ABOUT THIS EXERCISE >> Retype the whole listing verbatim and keep the pictures out of it.

INFORMATION section start

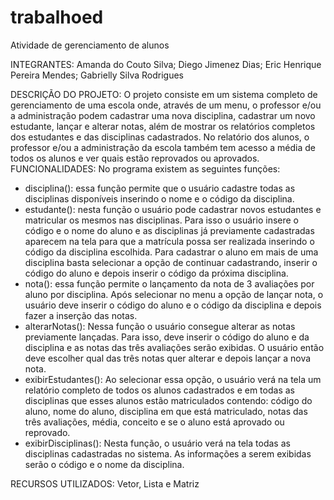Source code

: # trabalhoed
Atividade de gerenciamento de alunos



INTEGRANTES: Amanda do Couto Silva; Diego Jimenez Dias; Eric Henrique Pereira Mendes; Gabrielly Silva Rodrigues

DESCRIÇÃO DO PROJETO: O projeto consiste em um sistema completo de gerenciamento de uma escola onde, através de um menu, o professor e/ou a administração podem cadastrar uma nova disciplina, cadastrar um novo estudante, lançar e alterar notas, além de mostrar os relatórios completos dos estudantes e das disciplinas cadastrados. No relatório dos alunos, o professor e/ou a administração da escola também tem acesso a média de todos os alunos e ver quais estão reprovados ou aprovados.
FUNCIONALIDADES: No programa existem as seguintes funções:
- disciplina(): essa função permite que o usuário cadastre todas as disciplinas disponíveis inserindo o nome e o código da disciplina.
- estudante(): nesta função o usuário pode cadastrar novos estudantes e matricular os mesmos nas disciplinas. Para isso o usuário insere o código e o nome do aluno e as disciplinas já previamente cadastradas aparecem na tela para que a matrícula possa ser realizada inserindo o código da disciplina escolhida. Para cadastrar o aluno em mais de uma disciplina basta selecionar a opção de continuar cadastrando, inserir o código do aluno e depois inserir o código da próxima disciplina.
- nota(): essa função permite o lançamento da nota de 3 avaliações por aluno por disciplina. Após selecionar no menu a opção de lançar nota, o usuário deve inserir o código do aluno e o código da disciplina e depois fazer a inserção das notas.
- alterarNotas(): Nessa função o usuário consegue alterar as notas previamente lançadas. Para isso, deve inserir o código do aluno e da disciplina e as notas das três avaliações serão exibidas. O usuário então deve escolher qual das três notas quer alterar e depois lançar a nova nota.
- exibirEstudantes(): Ao selecionar essa opção, o usuário verá na tela um relatório completo de todos os alunos cadastrados e em todas as disciplinas que esses alunos estão matriculados contendo: código do aluno, nome do aluno, disciplina em que está matriculado, notas das três avaliações, média, conceito e se o aluno está aprovado ou reprovado.
- exibirDisciplinas(): Nesta função, o usuário verá na tela todas as disciplinas cadastradas no sistema. As informações a serem exibidas serão o código e o nome da disciplina.

RECURSOS UTILIZADOS: Vetor, Lista e Matriz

INFORMATION section end

FINISHED EXERCISE >>
Source code

: # trabalhoed
Atividade de gerenciamento de alunos



INTEGRANTES: Amanda do Couto Silva; Diego Jimenez Dias; Eric Henrique Pereira Mendes; Gabrielly Silva Rodrigues

DESCRIÇÃO DO PROJETO: O projeto consiste em um sistema completo de gerenciamento de uma escola onde, através de um menu, o professor e/ou a administração podem cadastrar uma nova disciplina, cadastrar um novo estudante, lançar e alterar notas, além de mostrar os relatórios completos dos estudantes e das disciplinas cadastrados. No relatório dos alunos, o professor e/ou a administração da escola também tem acesso a média de todos os alunos e ver quais estão reprovados ou aprovados.
FUNCIONALIDADES: No programa existem as seguintes funções:
- disciplina(): essa função permite que o usuário cadastre todas as disciplinas disponíveis inserindo o nome e o código da disciplina.
- estudante(): nesta função o usuário pode cadastrar novos estudantes e matricular os mesmos nas disciplinas. Para isso o usuário insere o código e o nome do aluno e as disciplinas já previamente cadastradas aparecem na tela para que a matrícula possa ser realizada inserindo o código da disciplina escolhida. Para cadastrar o aluno em mais de uma disciplina basta selecionar a opção de continuar cadastrando, inserir o código do aluno e depois inserir o código da próxima disciplina.
- nota(): essa função permite o lançamento da nota de 3 avaliações por aluno por disciplina. Após selecionar no menu a opção de lançar nota, o usuário deve inserir o código do aluno e o código da disciplina e depois fazer a inserção das notas.
- alterarNotas(): Nessa função o usuário consegue alterar as notas previamente lançadas. Para isso, deve inserir o código do aluno e da disciplina e as notas das três avaliações serão exibidas. O usuário então deve escolher qual das três notas quer alterar e depois lançar a nova nota.
- exibirEstudantes(): Ao selecionar essa opção, o usuário verá na tela um relatório completo de todos os alunos cadastrados e em todas as disciplinas que esses alunos estão matriculados contendo: código do aluno, nome do aluno, disciplina em que está matriculado, notas das três avaliações, média, conceito e se o aluno está aprovado ou reprovado.
- exibirDisciplinas(): Nesta função, o usuário verá na tela todas as disciplinas cadastradas no sistema. As informações a serem exibidas serão o código e o nome da disciplina.

RECURSOS UTILIZADOS: Vetor, Lista e Matriz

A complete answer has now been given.